Perceptual sensitivity to global motion in random-dot kinematograms (RDK) improves as motion coherence increases, yielding a characteristic psychometric function of the relationship between coherence and accuracy. Neurophysiological studies have identified neural correlates of this effect at multiple stages of visual processing. An early occipito-temporal event-related potential (ERP) component becomes more negative, and a later centro-parietal ERP component becomes more positive at higher coherences. Single-neuron recordings in monkeys likewise reveal neurometric response functions that parallel the animal’s psychometric performance. However, it remains unclear whether non-invasive human electroencephalography (EEG) signals can exhibit a similar quantitative correspondence with behavioral performance. We recorded EEG from human participants performing a motion-direction discrimination task with varying levels of motion coherence in RDK. We analyzed ERP components previously linked to sensory evidence coding and decision-related processing, focusing on a late occipital slow-wave negativity (~550-800ms post-stimulus) and a centro-parietal positivity (~400-700ms). Behavioral accuracy increased monotonically with coherence and was well fit by a psychometric curve. Concurrently, EEG measures varied systematically with coherence, closely mirroring behavioral accuracy.

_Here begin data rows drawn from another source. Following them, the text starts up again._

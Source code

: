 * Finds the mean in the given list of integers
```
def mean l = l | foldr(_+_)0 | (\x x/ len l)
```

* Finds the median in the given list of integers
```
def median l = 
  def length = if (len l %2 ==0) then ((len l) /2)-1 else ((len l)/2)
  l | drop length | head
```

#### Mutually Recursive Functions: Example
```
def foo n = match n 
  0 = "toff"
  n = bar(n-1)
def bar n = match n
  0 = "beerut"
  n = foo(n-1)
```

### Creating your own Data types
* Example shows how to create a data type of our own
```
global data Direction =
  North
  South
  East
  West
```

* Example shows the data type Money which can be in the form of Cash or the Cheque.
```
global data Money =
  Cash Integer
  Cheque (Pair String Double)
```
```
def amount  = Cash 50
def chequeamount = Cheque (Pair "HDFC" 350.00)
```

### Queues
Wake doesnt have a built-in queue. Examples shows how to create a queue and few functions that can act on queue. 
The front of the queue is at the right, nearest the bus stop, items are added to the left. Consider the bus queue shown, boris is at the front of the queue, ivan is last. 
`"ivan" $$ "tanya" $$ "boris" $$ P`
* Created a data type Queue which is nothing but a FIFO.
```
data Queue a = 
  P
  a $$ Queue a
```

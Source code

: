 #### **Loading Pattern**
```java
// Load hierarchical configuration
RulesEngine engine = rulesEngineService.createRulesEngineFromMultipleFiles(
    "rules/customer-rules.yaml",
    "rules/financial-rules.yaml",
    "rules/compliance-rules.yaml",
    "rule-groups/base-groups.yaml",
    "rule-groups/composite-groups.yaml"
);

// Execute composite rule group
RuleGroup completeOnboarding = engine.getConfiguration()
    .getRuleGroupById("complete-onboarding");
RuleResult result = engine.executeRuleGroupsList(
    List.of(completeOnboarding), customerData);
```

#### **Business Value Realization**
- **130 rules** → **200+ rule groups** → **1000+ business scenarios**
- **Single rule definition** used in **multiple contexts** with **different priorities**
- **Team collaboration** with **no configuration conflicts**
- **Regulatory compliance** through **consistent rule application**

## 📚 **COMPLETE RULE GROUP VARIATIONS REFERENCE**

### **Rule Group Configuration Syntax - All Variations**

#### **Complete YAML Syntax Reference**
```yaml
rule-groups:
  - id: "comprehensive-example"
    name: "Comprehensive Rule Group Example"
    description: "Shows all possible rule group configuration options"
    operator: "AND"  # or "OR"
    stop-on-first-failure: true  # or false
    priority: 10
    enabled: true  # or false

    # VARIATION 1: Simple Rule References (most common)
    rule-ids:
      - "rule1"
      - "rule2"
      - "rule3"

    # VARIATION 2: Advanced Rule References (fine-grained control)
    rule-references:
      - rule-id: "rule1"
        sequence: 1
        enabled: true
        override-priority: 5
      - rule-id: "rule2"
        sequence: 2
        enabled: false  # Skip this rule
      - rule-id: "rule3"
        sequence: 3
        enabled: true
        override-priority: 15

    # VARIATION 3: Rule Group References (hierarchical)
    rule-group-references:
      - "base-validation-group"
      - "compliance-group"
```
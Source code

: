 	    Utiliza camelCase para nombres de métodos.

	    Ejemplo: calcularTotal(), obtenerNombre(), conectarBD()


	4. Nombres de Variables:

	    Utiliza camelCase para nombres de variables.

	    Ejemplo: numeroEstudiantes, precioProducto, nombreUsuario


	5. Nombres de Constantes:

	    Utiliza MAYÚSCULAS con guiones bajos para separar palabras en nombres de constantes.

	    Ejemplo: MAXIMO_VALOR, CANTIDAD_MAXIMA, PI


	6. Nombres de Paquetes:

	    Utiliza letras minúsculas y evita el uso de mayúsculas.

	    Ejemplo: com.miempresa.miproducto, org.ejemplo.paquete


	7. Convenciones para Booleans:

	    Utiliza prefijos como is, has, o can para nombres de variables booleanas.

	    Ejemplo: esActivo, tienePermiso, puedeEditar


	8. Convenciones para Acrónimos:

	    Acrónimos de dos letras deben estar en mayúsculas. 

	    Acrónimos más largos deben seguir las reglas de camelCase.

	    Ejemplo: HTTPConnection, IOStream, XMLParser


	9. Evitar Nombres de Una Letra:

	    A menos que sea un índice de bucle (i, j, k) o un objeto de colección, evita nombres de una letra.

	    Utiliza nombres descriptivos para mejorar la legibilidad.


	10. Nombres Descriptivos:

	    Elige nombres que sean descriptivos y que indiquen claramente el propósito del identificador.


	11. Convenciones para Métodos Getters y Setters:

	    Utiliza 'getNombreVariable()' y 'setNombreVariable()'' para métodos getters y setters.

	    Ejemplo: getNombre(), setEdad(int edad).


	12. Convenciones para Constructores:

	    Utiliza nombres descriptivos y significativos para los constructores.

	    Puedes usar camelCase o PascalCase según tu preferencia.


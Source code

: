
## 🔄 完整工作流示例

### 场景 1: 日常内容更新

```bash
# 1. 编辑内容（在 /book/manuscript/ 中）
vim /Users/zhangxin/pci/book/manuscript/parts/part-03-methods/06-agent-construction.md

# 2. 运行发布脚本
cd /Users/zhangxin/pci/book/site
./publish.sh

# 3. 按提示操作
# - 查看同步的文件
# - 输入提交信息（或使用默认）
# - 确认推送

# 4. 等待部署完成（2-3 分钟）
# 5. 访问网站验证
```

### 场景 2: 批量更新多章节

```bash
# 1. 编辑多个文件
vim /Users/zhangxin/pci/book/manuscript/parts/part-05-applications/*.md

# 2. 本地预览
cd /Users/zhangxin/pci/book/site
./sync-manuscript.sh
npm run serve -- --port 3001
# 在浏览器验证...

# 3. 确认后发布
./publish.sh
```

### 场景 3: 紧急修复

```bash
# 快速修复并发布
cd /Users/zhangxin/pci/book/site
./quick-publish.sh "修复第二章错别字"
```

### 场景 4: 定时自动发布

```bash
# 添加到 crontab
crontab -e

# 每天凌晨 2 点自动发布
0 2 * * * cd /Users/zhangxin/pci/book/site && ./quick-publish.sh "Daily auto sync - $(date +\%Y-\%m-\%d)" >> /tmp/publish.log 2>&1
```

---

The occipital component became less negative at higher coherence levels, while the centro-parietal positivity increased in amplitude with increasing coherence. Fitting a similar curve to the EEG data yielded neurometric functions that closely resembled the psychometric function and were broadly consistent across participants, indicating a robust correspondence between the brain signals and perceptual performance. ERP indices putatively linked to sensory coding and decision-related processing showed partially dissociable neurometric profiles, suggesting that sensory and decisional stages track motion coherence with distinct dynamics. Our findings demonstrate that EEG-derived neurometric functions can parallel human perceptual performance in a motion-direction discrimination task. In this sense, ERP components provide a quantitative link between EEG signals and perceptual decision-making, offering a useful framework for future investigations in visual cognition research.

Acknowledgements: This work was supported by the National Research Foundation of Korea (NRF) grant funded by the Korea government (MSIT) (RS-2025-00522357).